We then evaluated the potential of a KBMA P. aeruginosa microsyringe for cancer immunotherapy. This evaluation was performed using a mouse model of syngenic B16 melanoma cells that express OVA antigen (B16-OVA cell line). The injection of B16-OVA cells into C57BL/6J mice resulted in rapid tumor development. The capacity to stimulate immunity against B16-OVA cells with a KBMA P. aeruginosa vaccine was first evaluated in a prophylactic vaccination scheme. A conventional prime (day 14) and boost (day 7) immunization dosing regimen and a tumor challenge at day 0 was conducted. We observed significantly better survival in mice vaccinated with two injections of KBMA S54-OVA (2X 5 × 107 bacteria) as compared with HK S54-OVA or PBS (P = 0.0006) (Figure 6b). In contrast, there was no significant difference between OST S54-OVA and KBMA S54-OVA (2X 5 × 107 bacteria).

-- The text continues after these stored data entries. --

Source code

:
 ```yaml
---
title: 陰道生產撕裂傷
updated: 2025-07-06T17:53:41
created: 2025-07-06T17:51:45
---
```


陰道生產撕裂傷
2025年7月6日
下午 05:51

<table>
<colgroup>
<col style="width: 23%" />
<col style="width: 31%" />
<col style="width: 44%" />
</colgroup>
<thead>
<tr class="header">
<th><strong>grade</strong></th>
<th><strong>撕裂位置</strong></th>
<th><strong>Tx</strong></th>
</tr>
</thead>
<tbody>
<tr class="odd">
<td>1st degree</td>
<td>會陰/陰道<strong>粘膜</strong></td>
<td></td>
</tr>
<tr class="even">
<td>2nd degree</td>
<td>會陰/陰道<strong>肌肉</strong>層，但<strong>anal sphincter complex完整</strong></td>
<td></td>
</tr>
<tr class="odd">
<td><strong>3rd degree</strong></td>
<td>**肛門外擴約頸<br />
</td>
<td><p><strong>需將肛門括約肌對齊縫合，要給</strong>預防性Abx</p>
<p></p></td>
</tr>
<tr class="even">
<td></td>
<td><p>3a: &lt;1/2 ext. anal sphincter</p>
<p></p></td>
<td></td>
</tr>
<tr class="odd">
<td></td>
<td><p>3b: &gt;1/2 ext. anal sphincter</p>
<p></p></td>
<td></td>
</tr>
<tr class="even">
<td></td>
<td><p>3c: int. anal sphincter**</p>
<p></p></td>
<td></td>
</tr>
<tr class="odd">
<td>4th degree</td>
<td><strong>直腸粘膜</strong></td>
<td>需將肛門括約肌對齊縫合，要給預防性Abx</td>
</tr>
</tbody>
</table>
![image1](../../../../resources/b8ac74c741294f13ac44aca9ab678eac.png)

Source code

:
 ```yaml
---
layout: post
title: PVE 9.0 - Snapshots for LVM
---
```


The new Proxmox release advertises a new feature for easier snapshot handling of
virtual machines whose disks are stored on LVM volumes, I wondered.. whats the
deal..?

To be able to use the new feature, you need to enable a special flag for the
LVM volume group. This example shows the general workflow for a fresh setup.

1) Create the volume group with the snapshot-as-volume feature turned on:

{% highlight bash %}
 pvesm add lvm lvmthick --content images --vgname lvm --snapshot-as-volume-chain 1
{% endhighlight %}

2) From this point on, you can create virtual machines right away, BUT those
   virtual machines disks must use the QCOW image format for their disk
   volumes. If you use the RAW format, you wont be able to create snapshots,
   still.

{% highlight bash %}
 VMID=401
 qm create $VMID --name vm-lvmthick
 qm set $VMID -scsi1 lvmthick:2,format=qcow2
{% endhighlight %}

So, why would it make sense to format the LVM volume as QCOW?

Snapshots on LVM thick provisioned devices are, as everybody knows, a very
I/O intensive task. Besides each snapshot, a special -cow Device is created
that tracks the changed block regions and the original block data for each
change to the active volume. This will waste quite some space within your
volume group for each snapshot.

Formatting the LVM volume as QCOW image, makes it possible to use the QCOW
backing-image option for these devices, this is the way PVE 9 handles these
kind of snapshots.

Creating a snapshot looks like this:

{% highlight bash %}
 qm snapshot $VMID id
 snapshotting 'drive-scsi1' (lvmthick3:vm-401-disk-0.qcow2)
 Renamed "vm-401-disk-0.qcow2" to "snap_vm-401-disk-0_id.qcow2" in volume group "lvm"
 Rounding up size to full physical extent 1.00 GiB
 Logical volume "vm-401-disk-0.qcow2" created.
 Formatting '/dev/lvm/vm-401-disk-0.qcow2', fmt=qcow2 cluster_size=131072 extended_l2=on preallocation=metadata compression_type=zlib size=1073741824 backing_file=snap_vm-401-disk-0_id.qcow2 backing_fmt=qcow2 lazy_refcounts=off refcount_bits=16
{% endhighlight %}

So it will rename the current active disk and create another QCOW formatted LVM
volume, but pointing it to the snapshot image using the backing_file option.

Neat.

To confirm the curative efficacy of the vaccine, we further investigated the survival of mice vaccinated according to our previously established therapeutic vaccination schema.13 B16-OVA cells were implanted at day 0, and mice were then vaccinated six times with KBMA P. aeruginosa or live strains (1 day after and every 4 days). We observed that, in contrast to the non-immunized group (OST-EI), all of the OVA-expressing strains exhibited efficient tumor protection. The best tumor rejection efficacy occurred with 4X injections of KBMA and OSTAB S54-OVA (Figure 6c) (P = 0.0012).

Hence, KBMA is an efficient strain to stimulate specific immune response in vivo and to cure tumor.

Discussion

Here, we report for the first time on an attenuated, KBMA P. aeruginosa T3SS-based vaccine. We used P. aeruginosa for two reasons: (i) P. aeruginosa is a pathogen that serves as an adjuvant, and we know that the host's perceived level of danger directly influences the type and intensity of the immune response;22 and (ii) P. aeruginosa's T3SS is a microsyringe, which is useful for cellular protein delivery and it helps to stimulate effector and memory T lymphocytes. In this study, the motivation for inhibiting P. aeruginosa's replication was based on two major observations: (i) although its toxicity was attenuated with multiple virulent gene deletions,24 P. aeruginosa was not considered safe enough to be administered to immune-compromised patients with cancer; and (ii) bacterial strain vaccines should not disseminate in the environment and potentially infect other individuals.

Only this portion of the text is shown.